US Weekly blows it and then condescends

Readers have been blasting US Weekly for their “Babies, Lies and Scandal” Sarah Palin cover. Now, when people are writing to cancel their subscriptions, they are advising readers to be reasonable and “take the time to read the story before deciding to cancel.” In my business, that’s a weak apology. If they’re saying the headline doesn’t match the story, then that’s poor work by some editor and, regardless of the story, someone needs to apologize in a very public way.

The Presidents on PBS

Since we are in the election season, I just thought I’d pass along this: You can download, for free, PBS’ American Experience: The Presidents series from iTunesU. There you will find biographies of presidents Roosevelt (FDR), Truman, Johnson, Nixon, Carter and Reagan.

Today’s new eugenicists

Of the blogs I look at regularly, one that I have often visited and am often enlightened by is Wesley J. Smith’s Secondhand Smoke. Smith says his blog “considers issues involving assisted suicide/euthanasia, bioethics, human cloning, biotechnology, and the dangers of animal rights/liberation.” There are a lot of issues he deals with that are not isolated to the world of science but rather intersect with our lives every day.

For example, the whole furor around the nomination of Alaska Gov. Sarah Palin to be vice president by John McCain has brought to the forefront the issue of Down syndrome children and the divergent views about whether people should knowingly give birth to children with this condition. I have already given my views on the subject on this blog, but there are certainly those who disagree as seen just by comments posted here.

Physician and writer Rahul K. Parikh gives what by all appearances is a concerned response to Palin’s decision in an article in Salon:

By knowingly giving birth to a Down syndrome child, Palin represents a minority of women. A 2002 study found that about 90 percent of pregnancies in the United States where the fetus was diagnosed with Down syndrome were terminated.

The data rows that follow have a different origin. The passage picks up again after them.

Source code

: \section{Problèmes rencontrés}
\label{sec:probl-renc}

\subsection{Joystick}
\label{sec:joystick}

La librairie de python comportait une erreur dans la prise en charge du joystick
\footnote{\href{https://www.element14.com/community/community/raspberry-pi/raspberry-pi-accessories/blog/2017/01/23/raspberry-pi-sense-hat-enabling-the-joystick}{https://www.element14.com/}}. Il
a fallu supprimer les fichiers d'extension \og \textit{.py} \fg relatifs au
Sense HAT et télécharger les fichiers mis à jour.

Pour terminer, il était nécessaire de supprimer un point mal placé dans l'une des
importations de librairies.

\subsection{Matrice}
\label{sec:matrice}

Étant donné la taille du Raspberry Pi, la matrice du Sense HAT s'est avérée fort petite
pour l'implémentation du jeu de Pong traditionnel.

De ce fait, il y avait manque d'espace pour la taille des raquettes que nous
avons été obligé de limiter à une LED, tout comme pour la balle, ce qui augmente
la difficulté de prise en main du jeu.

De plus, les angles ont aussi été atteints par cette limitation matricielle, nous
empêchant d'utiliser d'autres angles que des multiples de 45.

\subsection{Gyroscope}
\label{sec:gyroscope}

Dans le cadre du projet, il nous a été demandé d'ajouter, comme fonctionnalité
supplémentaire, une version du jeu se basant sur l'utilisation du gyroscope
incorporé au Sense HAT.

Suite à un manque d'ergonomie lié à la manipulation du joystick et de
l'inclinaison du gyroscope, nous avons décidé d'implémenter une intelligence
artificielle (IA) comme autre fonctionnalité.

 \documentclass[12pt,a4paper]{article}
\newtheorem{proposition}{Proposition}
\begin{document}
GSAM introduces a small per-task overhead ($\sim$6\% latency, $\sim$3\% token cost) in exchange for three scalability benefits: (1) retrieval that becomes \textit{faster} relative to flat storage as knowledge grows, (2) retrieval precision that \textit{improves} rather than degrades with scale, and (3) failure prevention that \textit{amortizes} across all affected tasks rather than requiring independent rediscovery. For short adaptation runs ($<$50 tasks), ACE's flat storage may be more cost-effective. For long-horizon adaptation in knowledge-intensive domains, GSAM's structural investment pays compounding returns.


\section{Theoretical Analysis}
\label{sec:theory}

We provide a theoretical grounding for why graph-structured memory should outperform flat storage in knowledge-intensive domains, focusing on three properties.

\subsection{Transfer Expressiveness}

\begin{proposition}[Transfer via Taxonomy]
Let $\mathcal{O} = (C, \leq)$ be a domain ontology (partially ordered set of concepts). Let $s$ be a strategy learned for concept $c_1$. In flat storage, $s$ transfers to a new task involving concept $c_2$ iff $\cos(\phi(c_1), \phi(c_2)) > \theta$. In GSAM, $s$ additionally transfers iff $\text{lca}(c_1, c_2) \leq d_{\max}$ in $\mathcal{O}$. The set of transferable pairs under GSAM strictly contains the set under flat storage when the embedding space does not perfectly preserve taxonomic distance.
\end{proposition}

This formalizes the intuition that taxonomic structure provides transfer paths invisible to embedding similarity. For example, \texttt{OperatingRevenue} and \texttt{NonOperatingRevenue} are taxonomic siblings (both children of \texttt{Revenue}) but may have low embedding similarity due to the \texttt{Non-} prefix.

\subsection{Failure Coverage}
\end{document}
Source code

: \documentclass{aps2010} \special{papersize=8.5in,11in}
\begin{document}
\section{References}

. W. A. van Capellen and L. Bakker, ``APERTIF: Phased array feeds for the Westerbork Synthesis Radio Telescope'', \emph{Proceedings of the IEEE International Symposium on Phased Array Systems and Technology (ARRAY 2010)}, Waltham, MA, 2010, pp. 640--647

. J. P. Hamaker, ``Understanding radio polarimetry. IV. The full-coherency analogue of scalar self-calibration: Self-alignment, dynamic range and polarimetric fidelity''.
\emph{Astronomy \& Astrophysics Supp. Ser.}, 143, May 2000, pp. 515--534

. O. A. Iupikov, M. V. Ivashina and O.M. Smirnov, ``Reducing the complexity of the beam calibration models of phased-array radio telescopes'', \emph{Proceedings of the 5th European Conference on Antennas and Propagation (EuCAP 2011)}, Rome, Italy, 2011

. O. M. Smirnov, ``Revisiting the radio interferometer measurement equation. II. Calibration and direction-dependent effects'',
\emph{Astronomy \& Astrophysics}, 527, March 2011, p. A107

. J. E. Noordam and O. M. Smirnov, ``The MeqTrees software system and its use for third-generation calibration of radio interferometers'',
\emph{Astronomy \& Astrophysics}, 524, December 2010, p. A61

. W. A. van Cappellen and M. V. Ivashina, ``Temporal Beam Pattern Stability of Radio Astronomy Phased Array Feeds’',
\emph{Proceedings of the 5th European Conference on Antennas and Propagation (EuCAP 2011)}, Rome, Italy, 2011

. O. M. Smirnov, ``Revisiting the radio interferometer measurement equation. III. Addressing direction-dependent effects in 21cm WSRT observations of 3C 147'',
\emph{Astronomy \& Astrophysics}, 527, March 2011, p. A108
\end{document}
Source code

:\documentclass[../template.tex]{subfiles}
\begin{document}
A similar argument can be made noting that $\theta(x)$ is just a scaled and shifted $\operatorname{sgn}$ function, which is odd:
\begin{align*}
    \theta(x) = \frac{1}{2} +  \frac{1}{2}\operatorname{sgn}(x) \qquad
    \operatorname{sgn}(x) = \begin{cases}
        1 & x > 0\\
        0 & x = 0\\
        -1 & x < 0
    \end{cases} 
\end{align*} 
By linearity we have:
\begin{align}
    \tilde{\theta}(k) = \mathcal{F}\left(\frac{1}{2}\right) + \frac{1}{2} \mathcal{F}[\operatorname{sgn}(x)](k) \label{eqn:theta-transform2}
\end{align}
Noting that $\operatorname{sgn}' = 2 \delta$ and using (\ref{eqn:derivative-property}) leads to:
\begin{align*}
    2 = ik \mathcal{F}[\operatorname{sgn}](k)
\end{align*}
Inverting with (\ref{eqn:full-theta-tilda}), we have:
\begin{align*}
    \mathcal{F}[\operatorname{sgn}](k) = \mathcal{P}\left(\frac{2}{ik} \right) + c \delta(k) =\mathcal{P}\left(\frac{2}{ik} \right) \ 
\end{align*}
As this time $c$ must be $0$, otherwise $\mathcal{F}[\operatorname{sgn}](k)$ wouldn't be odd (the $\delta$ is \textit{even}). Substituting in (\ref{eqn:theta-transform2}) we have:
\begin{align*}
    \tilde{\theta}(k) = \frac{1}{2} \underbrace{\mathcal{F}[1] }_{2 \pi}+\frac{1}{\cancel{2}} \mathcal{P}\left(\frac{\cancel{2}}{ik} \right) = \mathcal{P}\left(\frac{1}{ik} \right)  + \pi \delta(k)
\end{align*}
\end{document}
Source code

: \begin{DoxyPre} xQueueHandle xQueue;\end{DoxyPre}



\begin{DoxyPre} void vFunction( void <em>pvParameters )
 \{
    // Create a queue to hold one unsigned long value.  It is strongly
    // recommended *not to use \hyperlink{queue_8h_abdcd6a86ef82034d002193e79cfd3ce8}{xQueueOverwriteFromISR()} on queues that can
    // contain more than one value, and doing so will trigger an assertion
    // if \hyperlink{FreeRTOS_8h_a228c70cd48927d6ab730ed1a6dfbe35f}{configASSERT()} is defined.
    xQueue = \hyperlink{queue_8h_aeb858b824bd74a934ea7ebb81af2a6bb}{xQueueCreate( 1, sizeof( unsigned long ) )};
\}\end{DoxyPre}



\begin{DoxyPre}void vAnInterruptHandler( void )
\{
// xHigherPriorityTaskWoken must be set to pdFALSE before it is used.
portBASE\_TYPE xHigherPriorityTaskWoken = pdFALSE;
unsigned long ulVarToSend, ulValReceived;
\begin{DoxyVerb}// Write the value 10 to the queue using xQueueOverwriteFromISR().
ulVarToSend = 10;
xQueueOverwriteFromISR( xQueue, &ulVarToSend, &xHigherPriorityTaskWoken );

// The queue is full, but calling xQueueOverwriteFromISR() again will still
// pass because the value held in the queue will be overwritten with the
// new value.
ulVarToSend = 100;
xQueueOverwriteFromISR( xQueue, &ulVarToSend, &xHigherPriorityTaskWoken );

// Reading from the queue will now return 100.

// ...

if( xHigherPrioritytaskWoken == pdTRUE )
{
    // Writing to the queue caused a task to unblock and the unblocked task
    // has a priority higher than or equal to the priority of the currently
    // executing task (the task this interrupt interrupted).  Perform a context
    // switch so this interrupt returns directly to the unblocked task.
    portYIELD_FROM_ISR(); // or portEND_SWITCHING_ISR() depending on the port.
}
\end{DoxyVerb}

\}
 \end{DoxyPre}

Rabid anti-choice activists have called that trend eugenics via medicine. But try telling that to a mother who is told early on in her pregnancy that she will be raising a child who will have a host of medical and developmental problems, requiring intense medical and social attention for the rest of his or her life. It can be tragic and nearly impossible news to bear.

Kids with special needs require and deserve intense therapies and attention to their needs. That’s likely something Palin, with her political and social stature, can afford both financially and emotionally. But that may not be the case for other families, who have to struggle to balance work with home and family. They simply may not be up to the challenge of raising a child with Down syndrome. Sadly, kids with developmental problems like Down syndrome are at a higher risk for being abused by parents and other caregivers.

And if you can’t provide that, what should you do? Well Parikh doesn’t say, but by labeling Palin “anti-choice” gives the reader a pretty good idea. Yes, let the mother choose, but not the child. Of course it seems compassionate to consider the poor mother and family of a Down syndrome child and what they will have to face. Smith addresses such “compassion” in an article “Waging War on the Weak” that he wrote for the Discovery Institute:

(The “new eugenics”) perceives some lives as having greater value than others, and which in some cases sees death—including active euthanasia and assisted suicide—as an appropriate “solution” to the problems of human suffering. The original eugenics movement expressed this relativistic view of human life through hate-filled rhetoric; for example, eugenicists described disabled babies like Miracle in terms that today would be considered hate speech. Thus, as recounted in Edwin Blacks’ splendid history of eugenics, War Against the Weak , Margaret Sanger took “the extreme eugenic view that human ‘weeds’ should be ‘exterminated.’”

Today’s new eugenicists are not that crass, of course. Indeed, rather than screaming hate and pejoratives from the rooftops, they instead ooze unctuous compassion as they croon about a “quality of life” ethic and preventing the weak—against whom they are secretly at war—from “suffering.” But behind the politically correct language, and indeed, hiding within the hearts of those who perceive themselves as profoundly caring, lurks the same old disdain of the helpless who offend because they remind us of our own imperfections and mortality.

This kind of thinking is subtle but deadly. Smith does a great job of exposing this kind of thinking in his blog. Are these issues important or is this just a big fuss over little things? No, not when you consider that health care is a major issue in this election.